It’s easy to show that these principles are wholly consistent with a robust trading system because these are the very principles that have defined internal trade among the states over the past two hundred years (through the “Commerce Clause” jurisprudence developed by U. S. courts). No one can argue with a straight face that these principles have held back the U. S. economy. What’s disconcerting is that none of them is embraced by the World Trade Organization (WTO). The WTO has shaped its rules to serve TINA, not LOIS. We need to modify these rules so that they look more like the successful community-friendly trade rules within the United States. Or we will need to scrap the WTO and start all over again.
A footnote to the discussion of free trade: If economies of scale are shrinking, we may well be at the high watermark of globalization. As trade becomes less important and as community-to-community partnerships promoting self-reliance become more central, much of the angst felt today over the Bretton-Woods institutions may begin to dissipate.
Where You Can Begin
I want to close with four simple projects you can undertake to turn the vision of a LOIS economy into a practical reality here in the Berkshires.
- A Local Business Directory: Prepare a directory of all locally owned businesses in your area. I’ve done this for Annapolis, the capital of Maryland. A directory enables consumers to identify and patronize those businesses that are locally owned. It helps local businesses buy inputs from other local businesses and provides activists with the information they need to create a local currency or buy-local campaign.
- An Assets Inventory: Inventory all the assets in your community that could be used for more small-business creation or expansion. Assets, of course, aren’t just positives; they also can be negatives reframed as potential positives. The unemployed are potentially employable people. Fallow land is potentially usable land. Abandoned buildings are potentially reoccupied buildings.

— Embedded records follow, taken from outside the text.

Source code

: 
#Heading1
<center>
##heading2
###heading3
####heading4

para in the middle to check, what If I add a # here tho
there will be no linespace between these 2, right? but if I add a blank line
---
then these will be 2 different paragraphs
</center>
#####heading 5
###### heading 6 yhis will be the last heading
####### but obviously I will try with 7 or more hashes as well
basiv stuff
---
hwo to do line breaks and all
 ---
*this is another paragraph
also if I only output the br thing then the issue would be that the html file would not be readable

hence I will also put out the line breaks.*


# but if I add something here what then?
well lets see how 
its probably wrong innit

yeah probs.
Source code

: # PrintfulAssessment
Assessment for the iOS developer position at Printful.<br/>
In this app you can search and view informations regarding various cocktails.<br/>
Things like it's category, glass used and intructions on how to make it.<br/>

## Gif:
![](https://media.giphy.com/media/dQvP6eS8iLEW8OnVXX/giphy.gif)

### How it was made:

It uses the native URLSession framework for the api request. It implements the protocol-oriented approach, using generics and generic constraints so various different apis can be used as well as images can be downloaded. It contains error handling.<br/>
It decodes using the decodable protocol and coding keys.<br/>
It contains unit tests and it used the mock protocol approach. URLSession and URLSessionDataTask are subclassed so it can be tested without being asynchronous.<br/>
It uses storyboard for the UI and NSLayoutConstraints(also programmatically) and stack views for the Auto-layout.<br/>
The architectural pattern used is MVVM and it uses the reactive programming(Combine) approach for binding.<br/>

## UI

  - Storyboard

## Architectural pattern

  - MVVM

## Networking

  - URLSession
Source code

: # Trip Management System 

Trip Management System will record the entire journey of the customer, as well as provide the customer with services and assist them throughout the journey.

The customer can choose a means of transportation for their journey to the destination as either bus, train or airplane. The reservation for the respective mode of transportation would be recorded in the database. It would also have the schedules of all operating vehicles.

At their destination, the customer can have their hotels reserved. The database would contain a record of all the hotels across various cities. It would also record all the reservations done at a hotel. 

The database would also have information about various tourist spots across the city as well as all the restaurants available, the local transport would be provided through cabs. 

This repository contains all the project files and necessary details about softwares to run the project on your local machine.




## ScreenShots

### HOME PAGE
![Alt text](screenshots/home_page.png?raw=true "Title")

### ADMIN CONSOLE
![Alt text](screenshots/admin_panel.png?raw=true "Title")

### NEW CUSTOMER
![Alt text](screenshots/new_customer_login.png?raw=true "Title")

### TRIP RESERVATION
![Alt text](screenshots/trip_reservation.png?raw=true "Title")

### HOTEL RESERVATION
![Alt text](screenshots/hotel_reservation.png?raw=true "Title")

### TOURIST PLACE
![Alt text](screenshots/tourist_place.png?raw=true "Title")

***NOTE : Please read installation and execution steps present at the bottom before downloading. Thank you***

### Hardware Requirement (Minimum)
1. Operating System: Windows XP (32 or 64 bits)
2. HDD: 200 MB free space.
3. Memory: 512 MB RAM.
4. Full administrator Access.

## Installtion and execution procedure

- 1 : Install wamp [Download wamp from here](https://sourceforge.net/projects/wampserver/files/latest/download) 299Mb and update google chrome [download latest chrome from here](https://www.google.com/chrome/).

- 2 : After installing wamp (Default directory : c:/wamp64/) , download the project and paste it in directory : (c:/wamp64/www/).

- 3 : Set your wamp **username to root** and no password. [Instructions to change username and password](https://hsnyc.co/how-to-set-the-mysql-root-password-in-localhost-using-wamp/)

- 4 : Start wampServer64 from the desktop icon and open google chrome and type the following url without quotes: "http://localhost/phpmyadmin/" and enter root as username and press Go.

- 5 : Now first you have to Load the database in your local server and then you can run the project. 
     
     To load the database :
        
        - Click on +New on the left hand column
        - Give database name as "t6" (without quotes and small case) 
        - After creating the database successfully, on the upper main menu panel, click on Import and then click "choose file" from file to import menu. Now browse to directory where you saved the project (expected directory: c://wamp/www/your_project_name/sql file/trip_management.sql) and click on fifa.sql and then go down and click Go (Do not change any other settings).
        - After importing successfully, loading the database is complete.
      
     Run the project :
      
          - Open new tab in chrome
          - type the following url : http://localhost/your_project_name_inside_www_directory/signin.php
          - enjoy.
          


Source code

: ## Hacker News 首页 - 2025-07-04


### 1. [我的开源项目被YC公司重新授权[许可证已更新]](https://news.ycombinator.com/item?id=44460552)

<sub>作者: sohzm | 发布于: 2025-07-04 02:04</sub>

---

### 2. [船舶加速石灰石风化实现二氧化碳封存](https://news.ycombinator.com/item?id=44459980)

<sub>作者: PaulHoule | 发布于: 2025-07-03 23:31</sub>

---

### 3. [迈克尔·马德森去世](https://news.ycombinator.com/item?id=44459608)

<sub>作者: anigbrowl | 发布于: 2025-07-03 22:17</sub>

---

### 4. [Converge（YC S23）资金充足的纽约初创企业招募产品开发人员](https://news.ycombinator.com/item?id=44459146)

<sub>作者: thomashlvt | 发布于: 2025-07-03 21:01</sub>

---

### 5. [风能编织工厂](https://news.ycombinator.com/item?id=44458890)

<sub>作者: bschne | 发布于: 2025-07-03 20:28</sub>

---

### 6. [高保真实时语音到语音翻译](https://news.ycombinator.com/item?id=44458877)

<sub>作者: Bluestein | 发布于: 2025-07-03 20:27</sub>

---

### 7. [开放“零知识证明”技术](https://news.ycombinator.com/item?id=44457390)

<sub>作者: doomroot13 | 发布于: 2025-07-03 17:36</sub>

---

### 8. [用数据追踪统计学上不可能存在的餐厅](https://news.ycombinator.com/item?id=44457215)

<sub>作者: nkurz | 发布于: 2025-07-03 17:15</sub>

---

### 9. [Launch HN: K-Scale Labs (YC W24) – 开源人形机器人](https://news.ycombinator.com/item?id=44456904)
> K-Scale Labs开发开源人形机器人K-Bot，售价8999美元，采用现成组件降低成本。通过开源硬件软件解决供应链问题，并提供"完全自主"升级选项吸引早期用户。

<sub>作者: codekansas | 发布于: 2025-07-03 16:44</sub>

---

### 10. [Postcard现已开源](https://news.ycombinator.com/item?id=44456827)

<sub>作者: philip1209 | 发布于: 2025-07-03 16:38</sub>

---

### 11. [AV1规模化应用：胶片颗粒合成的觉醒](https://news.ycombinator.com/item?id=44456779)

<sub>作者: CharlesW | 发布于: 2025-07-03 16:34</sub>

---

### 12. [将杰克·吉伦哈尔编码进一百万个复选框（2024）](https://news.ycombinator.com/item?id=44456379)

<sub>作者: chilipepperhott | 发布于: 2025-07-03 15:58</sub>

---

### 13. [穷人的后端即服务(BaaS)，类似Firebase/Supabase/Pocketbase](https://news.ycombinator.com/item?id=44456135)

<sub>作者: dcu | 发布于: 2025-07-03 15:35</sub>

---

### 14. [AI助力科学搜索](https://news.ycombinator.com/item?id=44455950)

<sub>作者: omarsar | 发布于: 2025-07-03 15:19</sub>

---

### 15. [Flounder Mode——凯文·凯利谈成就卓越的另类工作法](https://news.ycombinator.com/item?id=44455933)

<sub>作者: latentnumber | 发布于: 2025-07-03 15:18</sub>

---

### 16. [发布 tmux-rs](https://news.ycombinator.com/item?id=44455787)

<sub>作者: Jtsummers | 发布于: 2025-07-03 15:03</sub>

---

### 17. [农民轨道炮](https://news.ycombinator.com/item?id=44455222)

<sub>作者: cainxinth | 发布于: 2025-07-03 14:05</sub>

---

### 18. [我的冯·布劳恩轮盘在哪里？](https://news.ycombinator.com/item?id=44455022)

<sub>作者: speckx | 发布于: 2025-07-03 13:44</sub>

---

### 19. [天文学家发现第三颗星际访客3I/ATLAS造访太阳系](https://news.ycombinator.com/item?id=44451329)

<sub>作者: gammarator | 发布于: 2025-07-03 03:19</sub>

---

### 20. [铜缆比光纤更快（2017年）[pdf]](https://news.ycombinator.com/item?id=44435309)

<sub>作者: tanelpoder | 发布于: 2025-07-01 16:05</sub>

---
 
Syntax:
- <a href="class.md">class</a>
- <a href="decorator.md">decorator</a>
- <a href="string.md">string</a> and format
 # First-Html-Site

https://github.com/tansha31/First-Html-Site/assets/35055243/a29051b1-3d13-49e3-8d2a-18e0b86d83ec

These assets should be catalogued and presented to expansion-minded local entrepreneurs.
- A Leakage Analysis: Put together an import-dependency study like the one done for Vermont.
- A Subsidy Assessment: A serious study of local business subsidies can help you shame state and local government to stop subsidizing the wrong TINA things or, perhaps, to shift them to the right LOIS things.
You have the ability to do these four tasks relatively quickly and inexpensively, thereby raising your grade from B- to A. As you consider taking these steps, let’s review the key points I’ve made this evening.
- LOIS is almost always preferable to TINA.
- Because economies of scale are shrinking, the opportunities for expanding existing LOIS enterprises or starting new ones are expanding.
- If you overhaul your economic development policy to take advantage of these opportunities, especially if you can redirect TINA subsidies to LOIS strategies, you can make a lot happen quickly.
- The first steps might include preparing a buy-local directory, an inventory of your assets, a study of import dependencies, and an assessment of local subsidies.
In modern times there have been great epochal changes in each century. The eighteenth century was a time when we dethroned monarchs in favor of democracy. The nineteenth century witnessed the end of slavery. The twentieth century was the century of human rights, defending the rights of women, of people of color, of ethnicities, of minorities in general. It is my belief that the twenty-first century will determine who wins the fundamental struggle between cheap goods and place, between the protection of private bottom lines and the protection of families, communities, and the environment. Unfortunately, if we look at the politics of our own country right now, it is obvious that both major parties are on the side of cheap goods, Wal-Mart, and the next sale at the shopping mall. I’m optimistic that the American people are ultimately going to disavow that view and will become advocates for the well-being of families, communities, and ecosystems. Our role is to show them the right way. Each one of us has to do what we can in our own manner to help bring about this change.
As Wendell Berry said: “The real work of planet saving will be small, humble, and humbling. . . . Its jobs will be too many to count, too many to report, too many to be publicly noticed or rewarded, too small to make anyone rich or famous.”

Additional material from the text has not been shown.